Home     Definition    History    Examples    Medicine    Agriculture    Industrial    Environmental     Regulation     Learning        

Genomics

 

Genomics is an interdisciplinary field of biology focusing on the structure, function, evolution, mapping, and editing of genomes. A genome is an organism's complete set of DNA, including all of its genes. In contrast to genetics, which refers to the study of individual genes and their roles in inheritance, genomics aims at the collective characterization and quantification of all of an organism's genes, their interrelations and influence on the organism. Genes may direct the production of proteins with the assistance of enzymes and messenger molecules. In turn, proteins make up body structures such as organs and tissues as well as control chemical reactions and carry signals between cells. Genomics also involves the sequencing and analysis of genomes through uses of high throughput DNA sequencing and bioinformatics to assemble and analyze the function and structure of entire genomes. Advances in genomics have triggered a revolution in discovery-based research and systems biology to facilitate understanding of even the most complex biological systems such as the brain.

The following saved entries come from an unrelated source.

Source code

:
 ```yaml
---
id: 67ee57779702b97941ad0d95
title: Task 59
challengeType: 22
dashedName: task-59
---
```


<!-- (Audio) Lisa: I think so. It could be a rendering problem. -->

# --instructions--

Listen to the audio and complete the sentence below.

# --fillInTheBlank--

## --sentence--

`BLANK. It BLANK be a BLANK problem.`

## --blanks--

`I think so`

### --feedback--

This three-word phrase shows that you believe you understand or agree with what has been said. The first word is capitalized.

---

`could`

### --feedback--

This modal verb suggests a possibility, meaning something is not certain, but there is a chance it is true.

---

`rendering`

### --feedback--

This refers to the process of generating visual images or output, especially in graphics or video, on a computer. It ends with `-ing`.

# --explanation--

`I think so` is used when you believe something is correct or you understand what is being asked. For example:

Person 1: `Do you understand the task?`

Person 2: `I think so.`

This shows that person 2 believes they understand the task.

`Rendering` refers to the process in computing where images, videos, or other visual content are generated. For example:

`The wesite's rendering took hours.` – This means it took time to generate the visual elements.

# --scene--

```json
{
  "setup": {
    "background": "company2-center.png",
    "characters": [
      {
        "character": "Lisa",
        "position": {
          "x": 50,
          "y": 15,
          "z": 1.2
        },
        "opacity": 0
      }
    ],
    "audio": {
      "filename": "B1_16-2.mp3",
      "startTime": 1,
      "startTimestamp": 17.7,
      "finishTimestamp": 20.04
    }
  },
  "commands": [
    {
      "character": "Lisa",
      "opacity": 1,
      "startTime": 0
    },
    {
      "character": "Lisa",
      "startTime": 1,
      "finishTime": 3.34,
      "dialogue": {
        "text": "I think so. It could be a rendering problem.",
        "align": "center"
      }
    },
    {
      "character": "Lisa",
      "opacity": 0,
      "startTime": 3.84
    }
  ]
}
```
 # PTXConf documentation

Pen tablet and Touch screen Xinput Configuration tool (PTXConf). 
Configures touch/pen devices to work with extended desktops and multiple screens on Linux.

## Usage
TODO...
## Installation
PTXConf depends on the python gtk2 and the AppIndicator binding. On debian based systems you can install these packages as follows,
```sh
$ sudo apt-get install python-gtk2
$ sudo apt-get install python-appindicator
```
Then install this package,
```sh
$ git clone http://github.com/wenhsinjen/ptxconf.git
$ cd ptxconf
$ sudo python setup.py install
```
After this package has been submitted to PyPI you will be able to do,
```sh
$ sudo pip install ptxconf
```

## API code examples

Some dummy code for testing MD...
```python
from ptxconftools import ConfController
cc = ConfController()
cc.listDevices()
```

Following Rosalind Franklin's confirmation of the helical structure of DNA, James D. Watson and Francis Crick's publication of the structure of DNA in 1953 and Fred Sanger's publication of the Amino acid sequence of insulin in 1955, nucleic acid sequencing became a major target of early molecular biologists. In 1964, Robert W. Holley and colleagues published the first nucleic acid sequence ever determined, the ribonucleotide sequence of alanine transfer RNA. Extending this work, Marshall Nirenberg and Philip Leder revealed the triplet nature of the genetic code and were able to determine the sequences of 54 out of 64 codons in their experiments. In 1972, Walter Fiers and his team at the Laboratory of Molecular Biology of the University of Ghent (Ghent, Belgium) were the first to determine the sequence of a gene: the gene for Bacteriophage MS2 coat protein. Fiers' group expanded on their MS2 coat protein work, determining the complete nucleotide-sequence of bacteriophage MS2-RNA (whose genome encodes just four genes in 3569 base pairs [bp]) and Simian virus 40 in 1976 and 1978, respectively.

A rough draft of the human genome was completed by the Human Genome Project in early 2001, creating much fanfare. This project, completed in 2003, sequenced the entire genome for one specific person, and by 2007 this sequence was declared "finished" (less than one error in 20,000 bases and all chromosomes assembled). In the years since then, the genomes of many other individuals have been sequenced, partly under the auspices of the 1000 Genomes Project, which announced the sequencing of 1,092 genomes in October 2012. Completion of this project was made possible by the development of dramatically more efficient sequencing technologies and required the commitment of significant bioinformatics resources from a large international collaboration. The continued analysis of human genomic data has profound political and social repercussions for human societies.

Historically, sequencing was done in sequencing centers, centralized facilities (ranging from large independent institutions such as Joint Genome Institute which sequence dozens of terabases a year, to local molecular biology core facilities) which contain research laboratories with the costly instrumentation and technical support necessary. As sequencing technology continues to improve, however, a new generation of effective fast turnaround benchtop sequencers has come within reach of the average academic laboratory. On the whole, genome sequencing approaches fall into two broad categories, shotgun and high-throughput (or next-generation) sequencing.

The high demand for low-cost sequencing has driven the development of high-throughput sequencing technologies that parallelize the sequencing process, producing thousands or millions of sequences at once. High-throughput sequencing is intended to lower the cost of DNA sequencing beyond what is possible with standard dye-terminator methods. In ultra-high-throughput sequencing, as many as 500,000 sequencing-by-synthesis operations may be run in parallel.

Epigenomics is the study of the complete set of epigenetic modifications on the genetic material of a cell, known as the epigenome. Epigenetic modifications are reversible modifications on a cell's DNA or histones that affect gene expression without altering the DNA sequence (Russell 2010 p. 475). Two of the most characterized epigenetic modifications are DNA methylation and histone modification. Epigenetic modifications play an important role in gene expression and regulation, and are involved in numerous cellular processes such as in differentiation/development and tumorigenesis. The study of epigenetics on a global level has been made possible only recently through the adaptation of genomic high-throughput assays.

Next-generation genomic technologies allow clinicians and biomedical researchers to drastically increase the amount of genomic data collected on large study populations. When combined with new informatics approaches that integrate many kinds of data with genomic data in disease research, this allows researchers to better understand the genetic bases of drug response and disease. For example, the All of Us research program aims to collect genome sequence data from 1 million participants to become a critical component of the precision medicine research platform.